Ultimate Guide to the Toro Wine Region

Toro Wine Region Agriculture

As mentioned on the previous page, the Toro wine region has been quite resilient in the face of blights such as phylloxera. Experts say the reason Toro has been able to avoid this pest is because of its dry, sandy soils. In the southern part of the region, it is typical to find clay below the sandy soils. In the northeast, there are some limestone soils. All these soil types are perfect for growing the Tinta de Toro, since its roots can reach into the soils for moisture [source: Vinophoria].

Aside from the soils, the Toro wine region has other aspects that factor into the area's great viticulture. The Rio Duero creates a floodplain in the Toro region, which can provide the area with essential water. The Rio Duero plays an important role in the vineyards since the region cannot count on rainfall too often.
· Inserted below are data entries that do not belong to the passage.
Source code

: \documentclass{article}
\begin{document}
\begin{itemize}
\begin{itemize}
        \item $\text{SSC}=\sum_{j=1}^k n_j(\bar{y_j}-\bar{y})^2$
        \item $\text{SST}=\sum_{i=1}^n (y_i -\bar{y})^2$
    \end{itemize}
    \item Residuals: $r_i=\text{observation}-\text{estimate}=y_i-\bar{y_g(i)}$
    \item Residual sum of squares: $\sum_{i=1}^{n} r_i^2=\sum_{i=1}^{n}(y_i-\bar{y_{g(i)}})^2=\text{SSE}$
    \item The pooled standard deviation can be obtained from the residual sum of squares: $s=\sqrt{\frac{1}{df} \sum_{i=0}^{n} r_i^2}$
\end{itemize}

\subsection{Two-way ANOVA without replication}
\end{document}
Per year, Toro receives an average of 13 inches (35 cm) of rain [source: Wine Country Getaways].

The vineyards are usually at high altitudes, around 2,034 to 2,450 feet (620 to 750 meters). It's the height that gives the vineyards cool evenings during the summer, despite having long, hot and dry summers. Winters are cold, with temperatures reaching as low as 12 degrees Fahrenheit (-11 degrees Celsius). Toro can also claim 2,600 to 3,000 hours of sunshine annually, which gives the grapes a chance to ripen properly.